In life, we learn lessons by trial-and-error. We burn our hand on the stove as children and therefore learn that the stove gets hot. Over time we realize it gets hot because its purpose is to cook food. Some of us learn how the stove works and become mechanics or industrial engineers; others of us become chefs. Most of us just realize to keep our hands out of hot stuff.

But we all learn by doing and by making mistakes.

And I emphasize "doing".

TED -- in the form it is presented online to the masses -- is not about doing. It is about watching. Listening. Consuming. Maybe leaving a comment or sharing a link to improve your TEDCred score. Yes, there is a wealth of interesting information and lots to think about. Personally, I find many of the lectures to be inspired. But we shouldn't confuse an inspiring lecture and provocative ideas with "learning".
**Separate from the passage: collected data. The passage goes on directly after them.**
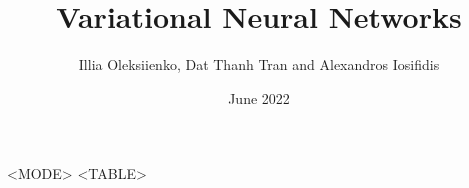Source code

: \documentclass{article}
\title{Variational Neural Networks}
\author{Illia Oleksiienko, Dat Thanh Tran and Alexandros Iosifidis}
\date{June 2022}
\begin{document}
\maketitle

\begin{center}
    \begin{tabular}{<MODE>}
    <TABLE>
    \end{tabular}
\end{center}
\end{document}
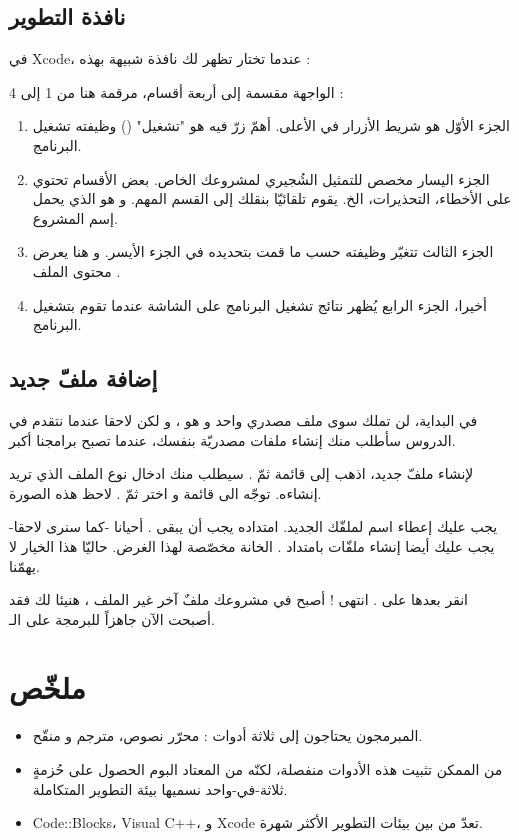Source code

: \subsection{نافذة التطوير}

في
\textenglish{Xcode}،
عندما تختار
تظهر لك نافذة شبيهة بهذه :


الواجهة مقسمة إلى أربعة أقسام، مرقمة هنا من 1 إلى 4 :

\begin{enumerate}
  \item الجزء الأوّل هو شريط الأزرار في الأعلى. أهمّ زرّ فيه هو
"تشغيل"
()
وظيفته تشغيل البرنامج.
  \item الجزء اليسار مخصص للتمثيل الشُجيري لمشروعك الخاص. بعض الأقسام تحتوي على الأخطاء، التحذيرات، الخ. يقوم
تلقائيّا بنقلك إلى القسم المهم. و هو الذي يحمل إسم المشروع.
  \item الجزء الثالث تتغيّر وظيفته حسب ما قمت بتحديده في الجزء الأيسر. و هنا يعرض محتوى الملف
.
  \item أخيرا، الجزء الرابع يُظهر نتائج تشغيل البرنامج على الشاشة عندما تقوم بتشغيل البرنامج.
\end{enumerate}

\subsection{إضافة ملفّ جديد}

في البداية، لن تملك سوى ملف مصدري واحد و هو
،
و لكن لاحقا عندما نتقدم في الدروس سأطلب منك إنشاء ملفات مصدريّة بنفسك، عندما تصبح برامجنا أكبر.

لإنشاء ملفّ جديد، اذهب إلى قائمة
ثمّ
.
سيطلب منك ادخال نوع الملف الذي تريد إنشاءه. توجّه الى قائمة
و اختر
ثمّ
.
لاحظ هذه الصورة.


يجب عليك إعطاء اسم لملفّك الجديد. امتداده يجب أن يبقى
.
أحيانا -كما سنرى لاحقا- يجب عليك أيضا إنشاء ملفّات بامتداد
.
الخانة
مخصّصة لهذا الغرض. حاليّا هذا الخيار لا يهمّنا.

انقر بعدها على
.
انتهى ! أصبح في مشروعك ملفٌ آخر غير الملف
،
هنيئا لك فقد أصبحت الآن جاهزاً للبرمجة على الـ.

\section*{ملخّص}

\begin{itemize}
  \item المبرمجون يحتاجون إلى ثلاثة أدوات : محرّر نصوص، مترجم و منقّح.
  \item من الممكن تثبيت هذه الأدوات منفصلة، لكنّه من المعتاد البوم الحصول على حُزمةٍ ثلاثة-في-واحد نسميها بيئة التطوير المتكاملة.
  \item \textenglish{Code::Blocks}،
\textenglish{Visual C++}،
و
\textenglish{Xcode}
تعدّ من بين بيئات التطوير الأكثر شهرة.
\end{itemize}
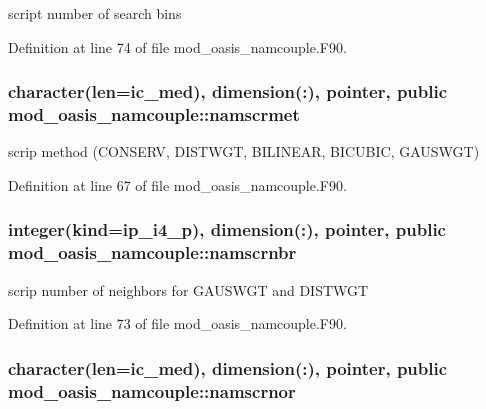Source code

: script number of search bins 



Definition at line 74 of file mod\+\_\+oasis\+\_\+namcouple.\+F90.

\hypertarget{classmod__oasis__namcouple_a51c19e0892a72acc3dca2adb046ed175}{
\subsubsection[{namscrmet}]{\setlength{\rightskip}{0pt plus 5cm}character(len=ic\+\_\+med), dimension(\+:), pointer, public mod\+\_\+oasis\+\_\+namcouple\+::namscrmet}}\label{classmod__oasis__namcouple_a51c19e0892a72acc3dca2adb046ed175}


scrip method (C\+O\+N\+S\+E\+R\+V, D\+I\+S\+T\+W\+G\+T, B\+I\+L\+I\+N\+E\+A\+R, B\+I\+C\+U\+B\+I\+C, G\+A\+U\+S\+W\+G\+T) 



Definition at line 67 of file mod\+\_\+oasis\+\_\+namcouple.\+F90.

\hypertarget{classmod__oasis__namcouple_a20d614468823744b82118ee8cf2df852}{
\subsubsection[{namscrnbr}]{\setlength{\rightskip}{0pt plus 5cm}integer(kind=ip\+\_\+i4\+\_\+p), dimension(\+:), pointer, public mod\+\_\+oasis\+\_\+namcouple\+::namscrnbr}}\label{classmod__oasis__namcouple_a20d614468823744b82118ee8cf2df852}


scrip number of neighbors for G\+A\+U\+S\+W\+G\+T and D\+I\+S\+T\+W\+G\+T 



Definition at line 73 of file mod\+\_\+oasis\+\_\+namcouple.\+F90.

\hypertarget{classmod__oasis__namcouple_a392f40531007d5dcc084e6ad4a393fd7}{
\subsubsection[{namscrnor}]{\setlength{\rightskip}{0pt plus 5cm}character(len=ic\+\_\+med), dimension(\+:), pointer, public mod\+\_\+oasis\+\_\+namcouple\+::namscrnor}}\label{classmod__oasis__namcouple_a392f40531007d5dcc084e6ad4a393fd7}


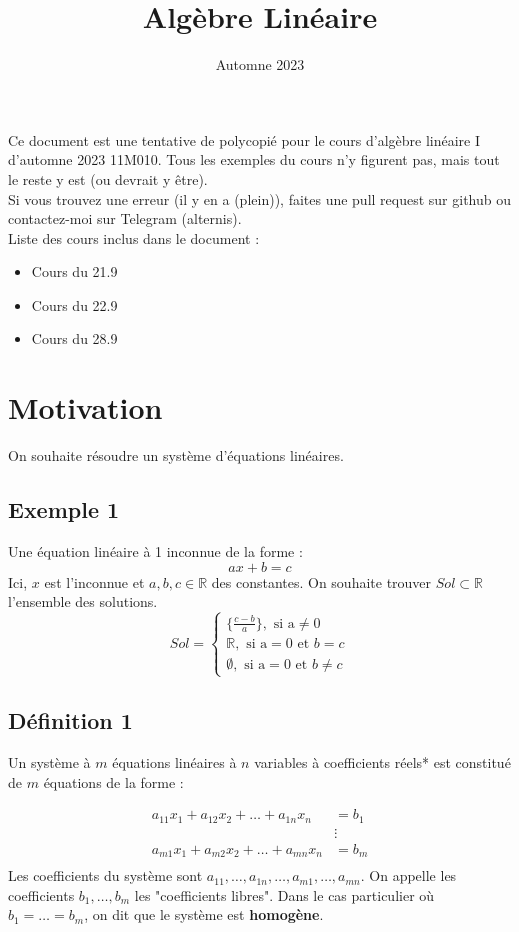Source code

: \documentclass[12pt]{article}
\title{Algèbre Linéaire}
\date{Automne 2023}
\begin{document}
\maketitle

\newcommand{\R}{\mathbb{R}}
\newcommand{\K}{\mathrm{K}}
\newcommand{\C}{\mathbb{C}}
\newcommand{\zero}{\mathbb{0}}
\newcommand{\family}{\{v_i\}_{i\in I}}
\newcommand{\uv}{\{u,v\}}

Ce document est une tentative de polycopié pour le cours d'algèbre 
linéaire I d'automne 2023 11M010. Tous les exemples du cours n'y figurent pas, mais tout le reste y est (ou devrait y être).
\\
Si vous trouvez une erreur (il y en a (plein)), faites une pull request sur github ou contactez-moi sur Telegram (alternis).
\\
Liste des cours inclus dans le document :
\begin{itemize}
    \item Cours du 21.9
    \item Cours du 22.9
    \item Cours du 28.9
\end{itemize}
\pagebreak
\tableofcontents
\pagebreak

\section*{Motivation}
On souhaite résoudre un système d'équations linéaires.
\subsection*{Exemple 1}
Une équation linéaire à 1 inconnue de la forme :
$$
ax+b=c
$$
Ici, $x$ est l'inconnue et $a,b,c \in \R$ des constantes. On souhaite trouver $Sol \subset \R$
l'ensemble des solutions.
$$
Sol = \begin{cases} \{\frac{c-b}{a}\}, \text{ si a} \neq 0 \\
     \R, \text{ si a}=0 \text{ et } b = c \\ 
    \emptyset, \text{ si a}=0 \text{ et } b \neq c
    \end{cases}
$$
\subsection*{Définition 1}
Un système à $m$ équations linéaires à $n$ variables à 
coefficients réels* est constitué de $m$ équations de la forme :

$$
\begin{aligned}
    a_{11}x_1 + a_{12}x_2 + \dots + a_{1n}x_n &=b_1 \\
    & \vdots \\
    a_{m1}x_1 + a_{m2}x_2 + \dots + a_{mn}x_n &=b_m \\
\end{aligned}
$$
Les coefficients du système sont $a_{11}, \dots, a_{1n}, \dots, a_{m1}, \dots, a_{mn}$.
On appelle les coefficients $b_1, \dots, b_m$ les "coefficients libres".
Dans le cas particulier où $b_1 = \dots = b_m$, on dit que le système est \textbf{homogène}.
\end{document}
And much of what we have called "lessons" over the decades really aren't lessons at all -- they are consumables. They are short narratives consumed by students who are then asked to fill in bubbles that demonstrate that the student either was paying a modicum of attention or that the student has good natural deductive skills in parsing the quiz-maker's craft.

And so we added the essay, the brief constructed response, the formal answer. And we said it was good because now we had brought qualitative and subjective response and the skill of argument to the assessment of learning. And we judged it objectively. And we kicked the poets out of town.

None of this led to "learning" for the overwhelming majority of students. If it had, we would not be at the crisis stage in education and culture.

And so, I was interested though skeptical of TED Ed when it was announced. And now, in seeing where it is going I am depressed.

Let's consider the things that TED Ed asks the learner to do: watch a video, take a multiple-choice quiz, write brief constructed responses, and read through a bibliography. If I took the name TED out of this scenario, I would suggest that many educators would say that this format is exactly the type of traditional assessment that project-based, inquiry-driven, personalized learning is at odds with.

It is perfectly fine to watch a video. It is perfectly fine to view a lecture. It is perfectly fine to quiz yourself on what you remember from the video or the lecture. It is perfectly fine to write a brief response about a big question. But let's not call that a lesson. That's just a starting point.

Lessons come from doing.

Our mother told us the stove was hot. She told us not to touch. If we were asked what mother said, we would say: "She said not to touch the stove. The stove is hot."

But we didn't learn a lesson until we touched the stove and got burned.

Lessons worth sharing are lessons that come from out of doing. And if we are going to bring education to the online space what we need right now is a platform that exists to help us do a lot more than flip the classroom. We desperately need a platform that exists to help us learn lessons by doing.

Will TED Ed evolve into that? Will MITx? Will any of the current rage of MOOCs?

Therein may lie a lesson.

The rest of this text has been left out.